▽

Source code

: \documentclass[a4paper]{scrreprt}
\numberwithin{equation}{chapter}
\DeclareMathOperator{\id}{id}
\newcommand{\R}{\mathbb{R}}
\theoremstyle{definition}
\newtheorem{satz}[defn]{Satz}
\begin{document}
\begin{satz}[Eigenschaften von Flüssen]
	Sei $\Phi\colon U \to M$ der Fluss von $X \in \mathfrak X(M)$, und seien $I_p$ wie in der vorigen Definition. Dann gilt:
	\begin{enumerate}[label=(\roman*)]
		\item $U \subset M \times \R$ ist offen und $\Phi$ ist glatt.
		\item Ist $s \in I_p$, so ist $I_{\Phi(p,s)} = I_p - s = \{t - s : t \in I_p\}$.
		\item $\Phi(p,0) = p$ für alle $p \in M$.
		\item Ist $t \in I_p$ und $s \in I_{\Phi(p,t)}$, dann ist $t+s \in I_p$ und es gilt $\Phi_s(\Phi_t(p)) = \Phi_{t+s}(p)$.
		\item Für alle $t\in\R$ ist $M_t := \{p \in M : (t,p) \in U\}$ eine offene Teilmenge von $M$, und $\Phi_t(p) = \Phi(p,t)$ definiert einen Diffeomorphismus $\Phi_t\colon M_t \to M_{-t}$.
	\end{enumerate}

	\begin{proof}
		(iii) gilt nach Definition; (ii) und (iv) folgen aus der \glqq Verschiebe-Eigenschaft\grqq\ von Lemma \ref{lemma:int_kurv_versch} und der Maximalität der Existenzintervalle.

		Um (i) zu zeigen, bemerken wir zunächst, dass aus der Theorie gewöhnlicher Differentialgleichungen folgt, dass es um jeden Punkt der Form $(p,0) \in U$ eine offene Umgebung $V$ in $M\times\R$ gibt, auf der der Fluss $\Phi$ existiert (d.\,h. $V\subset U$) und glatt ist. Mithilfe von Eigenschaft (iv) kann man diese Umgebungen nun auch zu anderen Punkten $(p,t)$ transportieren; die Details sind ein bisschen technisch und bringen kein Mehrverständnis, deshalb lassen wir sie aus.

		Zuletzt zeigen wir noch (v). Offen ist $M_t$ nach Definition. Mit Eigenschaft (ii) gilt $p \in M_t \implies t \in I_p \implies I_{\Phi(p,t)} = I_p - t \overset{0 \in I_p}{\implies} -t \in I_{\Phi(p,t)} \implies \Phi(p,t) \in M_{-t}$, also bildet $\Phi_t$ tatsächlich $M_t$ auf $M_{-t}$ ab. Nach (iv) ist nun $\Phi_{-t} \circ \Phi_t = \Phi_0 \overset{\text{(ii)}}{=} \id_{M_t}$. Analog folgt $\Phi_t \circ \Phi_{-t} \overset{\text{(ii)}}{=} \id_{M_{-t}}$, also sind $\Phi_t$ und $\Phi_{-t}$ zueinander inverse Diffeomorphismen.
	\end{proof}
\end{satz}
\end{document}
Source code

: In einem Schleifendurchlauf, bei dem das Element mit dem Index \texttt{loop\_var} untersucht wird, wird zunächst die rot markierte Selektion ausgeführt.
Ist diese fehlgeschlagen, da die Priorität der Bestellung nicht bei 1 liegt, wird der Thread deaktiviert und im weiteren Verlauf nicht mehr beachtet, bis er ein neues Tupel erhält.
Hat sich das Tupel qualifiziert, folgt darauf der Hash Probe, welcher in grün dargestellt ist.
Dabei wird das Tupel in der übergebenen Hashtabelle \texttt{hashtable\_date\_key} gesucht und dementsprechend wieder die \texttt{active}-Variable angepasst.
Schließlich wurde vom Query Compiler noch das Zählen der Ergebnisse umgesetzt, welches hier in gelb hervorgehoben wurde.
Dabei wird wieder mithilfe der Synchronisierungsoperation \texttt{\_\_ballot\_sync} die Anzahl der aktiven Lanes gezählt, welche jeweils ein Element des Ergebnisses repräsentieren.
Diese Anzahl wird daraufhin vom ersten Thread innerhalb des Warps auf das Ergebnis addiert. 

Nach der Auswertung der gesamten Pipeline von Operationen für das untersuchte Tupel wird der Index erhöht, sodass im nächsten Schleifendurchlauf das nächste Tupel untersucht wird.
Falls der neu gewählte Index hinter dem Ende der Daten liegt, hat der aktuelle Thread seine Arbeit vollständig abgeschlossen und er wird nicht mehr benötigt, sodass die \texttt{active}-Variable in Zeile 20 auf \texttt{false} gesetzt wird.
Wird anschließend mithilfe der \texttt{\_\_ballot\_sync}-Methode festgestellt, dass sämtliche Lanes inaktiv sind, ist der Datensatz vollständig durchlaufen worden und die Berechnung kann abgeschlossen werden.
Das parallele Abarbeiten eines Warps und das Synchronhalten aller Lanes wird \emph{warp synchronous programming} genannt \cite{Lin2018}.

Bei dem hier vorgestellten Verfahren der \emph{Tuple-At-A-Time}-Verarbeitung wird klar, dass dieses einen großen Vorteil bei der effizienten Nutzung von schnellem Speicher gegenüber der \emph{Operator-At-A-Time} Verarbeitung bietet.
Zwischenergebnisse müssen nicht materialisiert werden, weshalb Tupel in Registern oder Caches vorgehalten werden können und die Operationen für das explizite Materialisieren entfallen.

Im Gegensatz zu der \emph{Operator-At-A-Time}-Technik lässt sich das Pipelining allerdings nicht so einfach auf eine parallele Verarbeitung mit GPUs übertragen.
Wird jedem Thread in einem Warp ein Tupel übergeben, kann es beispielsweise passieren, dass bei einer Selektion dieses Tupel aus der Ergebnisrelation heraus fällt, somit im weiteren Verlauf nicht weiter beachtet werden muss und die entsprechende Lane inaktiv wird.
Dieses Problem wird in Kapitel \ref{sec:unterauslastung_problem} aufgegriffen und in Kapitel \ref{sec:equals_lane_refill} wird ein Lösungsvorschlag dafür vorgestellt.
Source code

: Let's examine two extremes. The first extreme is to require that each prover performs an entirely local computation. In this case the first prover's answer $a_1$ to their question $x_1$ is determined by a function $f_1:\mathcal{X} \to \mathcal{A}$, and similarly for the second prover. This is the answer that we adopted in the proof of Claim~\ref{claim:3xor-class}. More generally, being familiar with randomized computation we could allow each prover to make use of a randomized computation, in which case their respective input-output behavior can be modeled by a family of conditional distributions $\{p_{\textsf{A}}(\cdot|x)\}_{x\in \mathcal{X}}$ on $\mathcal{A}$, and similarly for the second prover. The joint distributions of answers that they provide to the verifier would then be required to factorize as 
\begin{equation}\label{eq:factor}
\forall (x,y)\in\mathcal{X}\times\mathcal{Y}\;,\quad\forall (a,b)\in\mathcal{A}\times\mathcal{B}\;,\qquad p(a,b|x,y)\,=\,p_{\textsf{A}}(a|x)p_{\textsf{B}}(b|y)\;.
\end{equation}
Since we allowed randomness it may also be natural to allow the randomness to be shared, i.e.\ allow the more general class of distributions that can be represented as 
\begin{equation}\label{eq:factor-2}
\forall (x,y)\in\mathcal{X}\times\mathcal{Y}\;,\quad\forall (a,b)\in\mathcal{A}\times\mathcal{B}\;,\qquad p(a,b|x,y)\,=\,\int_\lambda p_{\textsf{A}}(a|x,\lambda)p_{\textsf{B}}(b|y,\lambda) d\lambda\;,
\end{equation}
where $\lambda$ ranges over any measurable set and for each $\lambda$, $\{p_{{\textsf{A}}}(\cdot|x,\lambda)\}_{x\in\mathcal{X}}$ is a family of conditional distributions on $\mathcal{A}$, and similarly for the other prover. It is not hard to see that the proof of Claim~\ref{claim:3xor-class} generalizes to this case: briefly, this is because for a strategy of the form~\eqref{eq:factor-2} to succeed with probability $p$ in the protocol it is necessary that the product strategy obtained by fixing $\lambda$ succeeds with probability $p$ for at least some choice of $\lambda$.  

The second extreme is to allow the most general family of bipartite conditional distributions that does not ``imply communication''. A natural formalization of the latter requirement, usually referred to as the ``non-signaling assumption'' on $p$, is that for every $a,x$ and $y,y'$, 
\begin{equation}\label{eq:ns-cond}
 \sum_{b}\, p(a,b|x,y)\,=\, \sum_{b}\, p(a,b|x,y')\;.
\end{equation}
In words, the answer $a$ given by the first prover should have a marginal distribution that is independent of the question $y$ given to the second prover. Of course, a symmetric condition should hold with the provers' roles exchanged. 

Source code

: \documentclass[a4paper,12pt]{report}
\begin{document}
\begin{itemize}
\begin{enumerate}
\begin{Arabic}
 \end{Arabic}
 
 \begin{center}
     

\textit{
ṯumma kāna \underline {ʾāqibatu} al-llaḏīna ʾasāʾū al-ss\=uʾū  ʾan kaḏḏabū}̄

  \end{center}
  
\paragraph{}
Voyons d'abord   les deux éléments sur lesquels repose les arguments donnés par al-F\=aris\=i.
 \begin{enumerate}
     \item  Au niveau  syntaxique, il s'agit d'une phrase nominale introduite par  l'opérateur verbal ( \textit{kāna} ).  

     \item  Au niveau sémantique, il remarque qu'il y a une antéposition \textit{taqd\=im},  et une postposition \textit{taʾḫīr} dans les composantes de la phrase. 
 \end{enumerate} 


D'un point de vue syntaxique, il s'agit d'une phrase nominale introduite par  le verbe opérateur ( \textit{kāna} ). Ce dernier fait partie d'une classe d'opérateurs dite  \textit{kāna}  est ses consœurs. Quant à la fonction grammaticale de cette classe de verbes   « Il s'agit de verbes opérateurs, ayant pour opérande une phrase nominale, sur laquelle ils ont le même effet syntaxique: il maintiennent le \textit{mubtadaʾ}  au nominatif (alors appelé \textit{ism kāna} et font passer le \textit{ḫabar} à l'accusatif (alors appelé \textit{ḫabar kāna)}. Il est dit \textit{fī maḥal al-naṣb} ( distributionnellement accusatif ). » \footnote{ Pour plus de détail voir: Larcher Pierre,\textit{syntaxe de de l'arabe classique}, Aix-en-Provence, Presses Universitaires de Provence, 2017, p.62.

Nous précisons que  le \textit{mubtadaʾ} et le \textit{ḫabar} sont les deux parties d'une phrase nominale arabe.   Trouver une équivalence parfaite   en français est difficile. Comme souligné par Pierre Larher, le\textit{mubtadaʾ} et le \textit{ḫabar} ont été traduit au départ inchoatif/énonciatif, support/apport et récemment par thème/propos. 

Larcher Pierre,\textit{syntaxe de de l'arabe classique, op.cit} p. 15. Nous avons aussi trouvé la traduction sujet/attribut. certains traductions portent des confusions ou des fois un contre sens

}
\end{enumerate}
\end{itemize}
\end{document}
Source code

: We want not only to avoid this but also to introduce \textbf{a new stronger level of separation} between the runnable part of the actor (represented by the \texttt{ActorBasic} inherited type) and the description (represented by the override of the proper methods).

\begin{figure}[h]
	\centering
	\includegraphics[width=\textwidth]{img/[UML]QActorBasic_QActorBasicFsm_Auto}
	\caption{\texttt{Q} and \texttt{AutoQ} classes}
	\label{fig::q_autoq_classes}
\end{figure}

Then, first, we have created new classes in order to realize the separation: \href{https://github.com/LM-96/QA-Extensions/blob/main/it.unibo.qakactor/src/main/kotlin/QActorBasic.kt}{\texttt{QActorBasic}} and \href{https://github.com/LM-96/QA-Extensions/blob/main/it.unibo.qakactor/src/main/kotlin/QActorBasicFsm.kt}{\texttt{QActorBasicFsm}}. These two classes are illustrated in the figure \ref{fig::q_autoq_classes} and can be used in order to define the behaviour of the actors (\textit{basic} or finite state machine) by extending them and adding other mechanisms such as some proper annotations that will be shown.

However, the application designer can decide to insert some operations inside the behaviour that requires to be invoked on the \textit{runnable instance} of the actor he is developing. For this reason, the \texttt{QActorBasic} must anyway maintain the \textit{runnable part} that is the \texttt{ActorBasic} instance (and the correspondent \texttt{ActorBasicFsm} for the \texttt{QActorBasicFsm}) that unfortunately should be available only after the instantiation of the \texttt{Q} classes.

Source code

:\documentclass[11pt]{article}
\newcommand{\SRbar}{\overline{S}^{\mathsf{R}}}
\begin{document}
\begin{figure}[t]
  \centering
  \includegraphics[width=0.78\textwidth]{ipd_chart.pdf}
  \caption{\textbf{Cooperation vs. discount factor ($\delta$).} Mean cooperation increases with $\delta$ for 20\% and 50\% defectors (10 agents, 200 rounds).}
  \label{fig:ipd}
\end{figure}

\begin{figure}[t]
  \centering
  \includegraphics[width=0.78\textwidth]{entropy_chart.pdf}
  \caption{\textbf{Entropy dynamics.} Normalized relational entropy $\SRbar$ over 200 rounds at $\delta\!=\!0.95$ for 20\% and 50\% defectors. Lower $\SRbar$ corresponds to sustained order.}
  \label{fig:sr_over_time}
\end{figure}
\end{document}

△

- [Requirement] Among the lines above, which ones hold the string "beachtet"? Show them.

- [Written solution]
Ist diese fehlgeschlagen, da die Priorität der Bestellung nicht bei 1 liegt, wird der Thread deaktiviert und im weiteren Verlauf nicht mehr beachtet, bis er ein neues Tupel erhält.
Wird jedem Thread in einem Warp ein Tupel übergeben, kann es beispielsweise passieren, dass bei einer Selektion dieses Tupel aus der Ergebnisrelation heraus fällt, somit im weiteren Verlauf nicht weiter beachtet werden muss und die entsprechende Lane inaktiv wird.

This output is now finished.